1 Reply Latest reply on Nov 18, 2016 6:38 PM by Bora Beran

    Clustering (via R) in Tableau : Error in sample.int(m, k) : cannot take a sample larger than the population when 'replace = FALSE'

    Samuel Christel

      I've been exploring adding value to some of my dashboards by using higher level statistical methods (clustering, time series, regression, etc...). I've had success with most methods I've tried so far, but I'm hitting a snag with k-means clustering. I encounter the error: "Error in sample.int(m, k) : cannot take a sample larger than the population when 'replace = FALSE'" every time I produce a clustering algorithm and drag it to the Rows pane.

       

      I've scoured the forums and have found a number of posts addressing a similar error message. However, none of the proposed solutions are working for me. Attached is a current workbook (Tableau 10.0) in which I'm trying to implement a clustering algorithm. The algorithm is implemented in the calculated (numeric) field "clusters." This workbook leverages the "Abalone" dataset which can be downloaded at UCI Machine Learning Repository: Abalone Data Set or in the "PivotalR" package in R - on CRAN. For those interested: metadata is available from the UCI repository and R.

       

      Any input on troubleshooting this error would be greatly appreciated.

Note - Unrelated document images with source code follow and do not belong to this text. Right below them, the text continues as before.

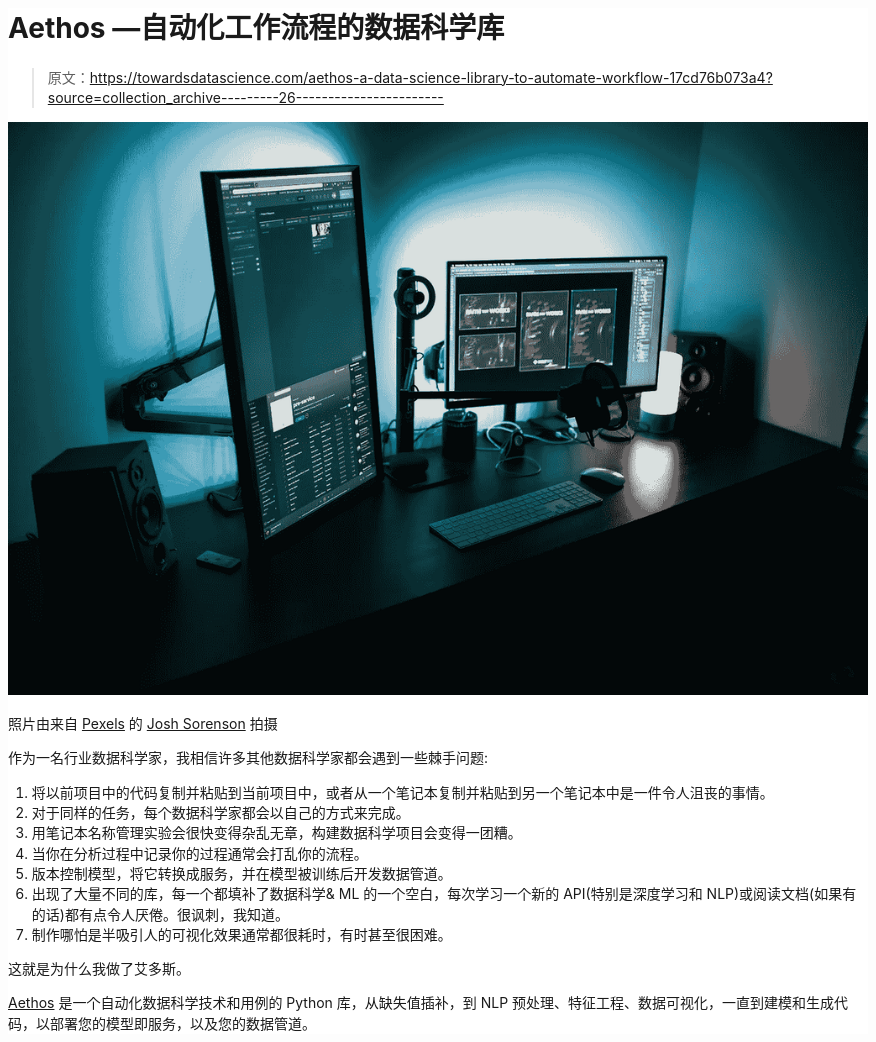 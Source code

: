 # Aethos —自动化工作流程的数据科学库

> 原文：<https://towardsdatascience.com/aethos-a-data-science-library-to-automate-workflow-17cd76b073a4?source=collection_archive---------26----------------------->

![](img/6a103a1c359e00ca9e2d2bda77ac3724.png)

照片由来自 [Pexels](https://www.pexels.com/photo/black-flat-screen-computer-monitor-1714208/?utm_content=attributionCopyText&utm_medium=referral&utm_source=pexels) 的 [Josh Sorenson](https://www.pexels.com/@joshsorenson?utm_content=attributionCopyText&utm_medium=referral&utm_source=pexels) 拍摄

作为一名行业数据科学家，我相信许多其他数据科学家都会遇到一些棘手问题:

1.  将以前项目中的代码复制并粘贴到当前项目中，或者从一个笔记本复制并粘贴到另一个笔记本中是一件令人沮丧的事情。
2.  对于同样的任务，每个数据科学家都会以自己的方式来完成。
3.  用笔记本名称管理实验会很快变得杂乱无章，构建数据科学项目会变得一团糟。
4.  当你在分析过程中记录你的过程通常会打乱你的流程。
5.  版本控制模型，将它转换成服务，并在模型被训练后开发数据管道。
6.  出现了大量不同的库，每一个都填补了数据科学& ML 的一个空白，每次学习一个新的 API(特别是深度学习和 NLP)或阅读文档(如果有的话)都有点令人厌倦。很讽刺，我知道。
7.  制作哪怕是半吸引人的可视化效果通常都很耗时，有时甚至很困难。

这就是为什么我做了艾多斯。

[Aethos](https://github.com/Ashton-Sidhu/aethos) 是一个自动化数据科学技术和用例的 Python 库，从缺失值插补，到 NLP 预处理、特征工程、数据可视化，一直到建模和生成代码，以部署您的模型即服务，以及您的数据管道。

        • 1. Re: Clustering (via R) in Tableau : Error in sample.int(m, k) : cannot take a sample larger than the population when 'replace = FALSE'
          Bora Beran

          Hi Samuel,

          Tableau sends as many data points as there are in the view to R. You only had the calculation itself, so it makes a 1 row table which meant sending 1 rows of data and asking for 5 clusters hence the error message. Below is a screenshot of the working version. I added ID to the view which gives me multiple points (I am assuming 1 for each species in this case) then set the table calc setting to Compute Using > Id.

           

          You also need to update your code to return mod$cluster instead of mod$clusters.

          Screen Shot 2016-11-18 at 6.31.35 PM.png

           

           

          Tableau sends a separate request to R per partition of data. So if you'd like to send all your data at once, you have to put all your dimensions as addressing and nothing in partitioning.

           

          In pre-10, to do this you need to go to Advanced... settings for compute using in Table Calc dialog. Post-10 this means checking boxes next to all dimensions in Table calculation dialog.

           

          I hope this helps.

           

          Also any reason why you're doing k-meas using R. Did you try the built-in clustering?

           

          ~ Bora